Materials provided section start

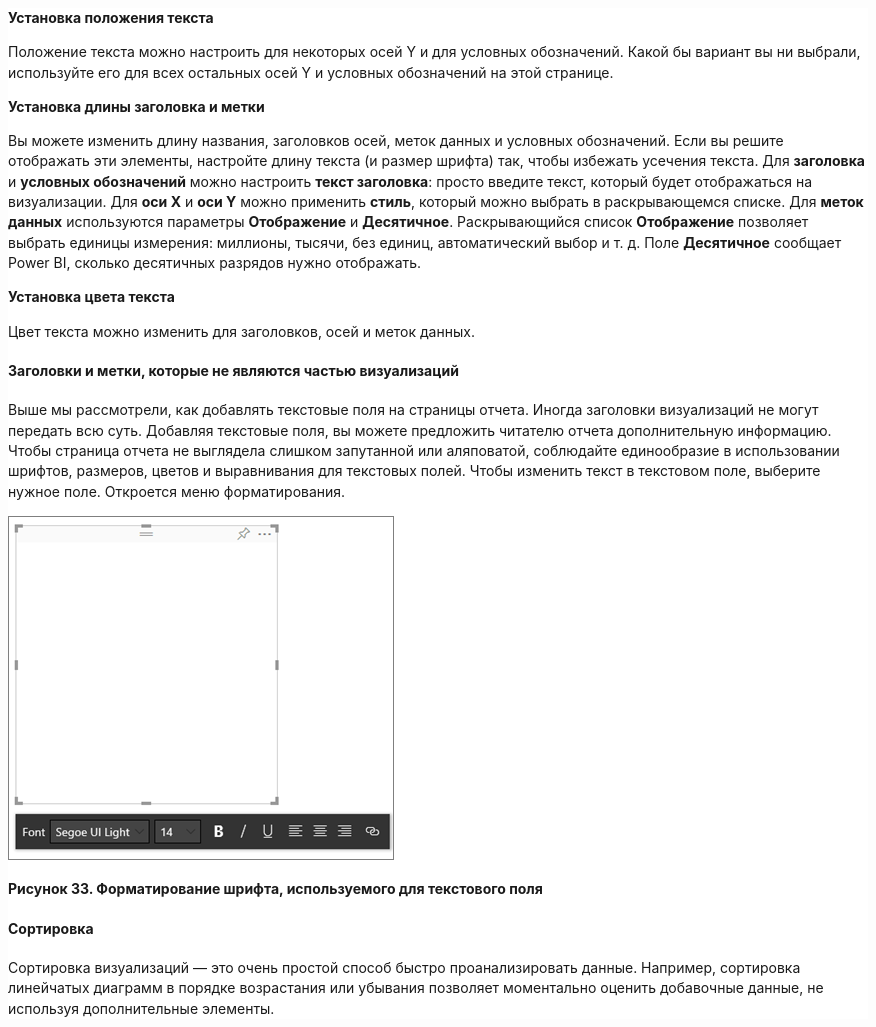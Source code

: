 **Установка положения текста**

Положение текста можно настроить для некоторых осей Y и для условных обозначений.   Какой бы вариант вы ни выбрали, используйте его для всех остальных осей Y и условных обозначений на этой странице.

**Установка длины заголовка и метки**

Вы можете изменить длину названия, заголовков осей, меток данных и условных обозначений. Если вы решите отображать эти элементы, настройте длину текста (и размер шрифта) так, чтобы избежать усечения текста. Для **заголовка** и **условных обозначений** можно настроить **текст заголовка**: просто введите текст, который будет отображаться на визуализации. Для **оси X** и **оси Y** можно применить **стиль**, который можно выбрать в раскрывающемся списке. Для **меток данных** используются параметры **Отображение** и **Десятичное**. Раскрывающийся список **Отображение** позволяет выбрать единицы измерения: миллионы, тысячи, без единиц, автоматический выбор и т. д. Поле **Десятичное** сообщает Power BI, сколько десятичных разрядов нужно отображать.

**Установка цвета текста**

Цвет текста можно изменить для заголовков, осей и меток данных.  

#### <a name="titles-and-labels-that-are-not-part-of-the-visualizations"></a>Заголовки и метки, которые не являются частью визуализаций
Выше мы рассмотрели, как добавлять текстовые поля на страницы отчета. Иногда заголовки визуализаций не могут передать всю суть.  Добавляя текстовые поля, вы можете предложить читателю отчета дополнительную информацию.  
Чтобы страница отчета не выглядела слишком запутанной или аляповатой, соблюдайте единообразие в использовании шрифтов, размеров, цветов и выравнивания для текстовых полей. Чтобы изменить текст в текстовом поле, выберите нужное поле. Откроется меню форматирования.

![](media/power-bi-visualization-best-practices/power-bi-text-box-edit.png)

**Рисунок 33. Форматирование шрифта, используемого для текстового поля**

#### <a name="sorting"></a>Сортировка
Сортировка визуализаций — это очень простой способ быстро проанализировать данные. Например, сортировка линейчатых диаграмм в порядке возрастания или убывания позволяет моментально оценить добавочные данные, не используя дополнительные элементы.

Materials provided section end

## Goal of the exercise:
Copy out every line of the data that includes the word "можете".

## Output for this task:
Вы можете изменить длину названия, заголовков осей, меток данных и условных обозначений. Если вы решите отображать эти элементы, настройте длину текста (и размер шрифта) так, чтобы избежать усечения текста. Для **заголовка** и **условных обозначений** можно настроить **текст заголовка**: просто введите текст, который будет отображаться на визуализации. Для **оси X** и **оси Y** можно применить **стиль**, который можно выбрать в раскрывающемся списке. Для **меток данных** используются параметры **Отображение** и **Десятичное**. Раскрывающийся список **Отображение** позволяет выбрать единицы измерения: миллионы, тысячи, без единиц, автоматический выбор и т. д. Поле **Десятичное** сообщает Power BI, сколько десятичных разрядов нужно отображать.
Выше мы рассмотрели, как добавлять текстовые поля на страницы отчета. Иногда заголовки визуализаций не могут передать всю суть.  Добавляя текстовые поля, вы можете предложить читателю отчета дополнительную информацию.  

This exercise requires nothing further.